** Work instruction **
Could you write out, word for word, only the lines from the one containing "Este projeto nasceu" through the last line of the data below?
━━━ Provided entries ━━━
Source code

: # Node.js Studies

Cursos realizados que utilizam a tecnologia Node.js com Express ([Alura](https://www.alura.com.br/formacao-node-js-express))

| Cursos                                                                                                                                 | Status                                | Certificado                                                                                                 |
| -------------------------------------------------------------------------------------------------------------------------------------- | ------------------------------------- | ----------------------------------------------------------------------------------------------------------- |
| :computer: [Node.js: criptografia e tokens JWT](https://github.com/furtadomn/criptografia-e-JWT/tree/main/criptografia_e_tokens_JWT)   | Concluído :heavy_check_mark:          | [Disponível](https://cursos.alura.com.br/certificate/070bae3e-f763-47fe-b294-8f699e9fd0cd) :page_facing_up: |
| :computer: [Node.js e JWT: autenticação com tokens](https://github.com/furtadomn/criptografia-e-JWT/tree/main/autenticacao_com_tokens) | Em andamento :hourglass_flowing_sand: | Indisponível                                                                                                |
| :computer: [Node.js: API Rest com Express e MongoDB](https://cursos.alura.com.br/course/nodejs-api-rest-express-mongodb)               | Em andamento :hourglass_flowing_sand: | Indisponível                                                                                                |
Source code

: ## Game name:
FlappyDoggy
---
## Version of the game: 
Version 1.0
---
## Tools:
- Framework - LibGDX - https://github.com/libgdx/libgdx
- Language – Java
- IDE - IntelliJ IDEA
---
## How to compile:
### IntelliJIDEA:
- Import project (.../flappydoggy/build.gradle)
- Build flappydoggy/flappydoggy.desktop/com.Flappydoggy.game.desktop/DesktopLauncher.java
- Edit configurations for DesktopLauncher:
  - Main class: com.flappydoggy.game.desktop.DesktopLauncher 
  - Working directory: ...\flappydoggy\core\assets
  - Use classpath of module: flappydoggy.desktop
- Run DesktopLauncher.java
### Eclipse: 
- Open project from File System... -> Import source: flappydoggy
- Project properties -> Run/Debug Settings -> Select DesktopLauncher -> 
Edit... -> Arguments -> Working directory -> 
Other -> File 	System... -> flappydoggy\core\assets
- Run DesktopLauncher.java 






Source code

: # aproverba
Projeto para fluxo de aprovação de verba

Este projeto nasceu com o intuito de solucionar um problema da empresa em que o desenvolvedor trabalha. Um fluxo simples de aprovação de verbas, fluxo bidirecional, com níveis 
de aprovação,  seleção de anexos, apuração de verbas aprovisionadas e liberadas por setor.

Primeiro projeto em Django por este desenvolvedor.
━━━
** Result for this task **
Este projeto nasceu com o intuito de solucionar um problema da empresa em que o desenvolvedor trabalha. Um fluxo simples de aprovação de verbas, fluxo bidirecional, com níveis 
de aprovação,  seleção de anexos, apuração de verbas aprovisionadas e liberadas por setor.

Primeiro projeto em Django por este desenvolvedor.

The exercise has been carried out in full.